··· RECORDED DATA
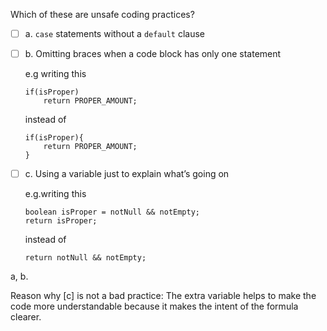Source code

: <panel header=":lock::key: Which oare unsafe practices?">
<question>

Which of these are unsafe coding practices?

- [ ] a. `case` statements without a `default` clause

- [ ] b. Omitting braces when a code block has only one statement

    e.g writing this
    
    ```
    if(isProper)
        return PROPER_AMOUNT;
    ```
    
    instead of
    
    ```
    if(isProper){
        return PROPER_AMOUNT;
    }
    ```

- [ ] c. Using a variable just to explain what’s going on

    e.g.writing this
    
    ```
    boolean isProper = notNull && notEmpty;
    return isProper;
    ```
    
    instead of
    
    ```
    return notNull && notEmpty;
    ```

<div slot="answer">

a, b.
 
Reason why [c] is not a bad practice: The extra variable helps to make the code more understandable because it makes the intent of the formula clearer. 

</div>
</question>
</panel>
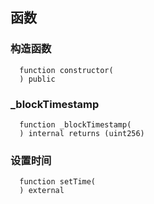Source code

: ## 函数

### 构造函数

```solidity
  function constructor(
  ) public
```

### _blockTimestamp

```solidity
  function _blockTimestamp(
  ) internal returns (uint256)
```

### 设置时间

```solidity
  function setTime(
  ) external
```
······
== YOUR ASSIGNMENT ==
Which lines of the material contain the string "variable"? List each of them.

== SOLUTION TO THIS EXERCISE ==
- [ ] c. Using a variable just to explain what’s going on
Reason why [c] is not a bad practice: The extra variable helps to make the code more understandable because it makes the intent of the formula clearer. 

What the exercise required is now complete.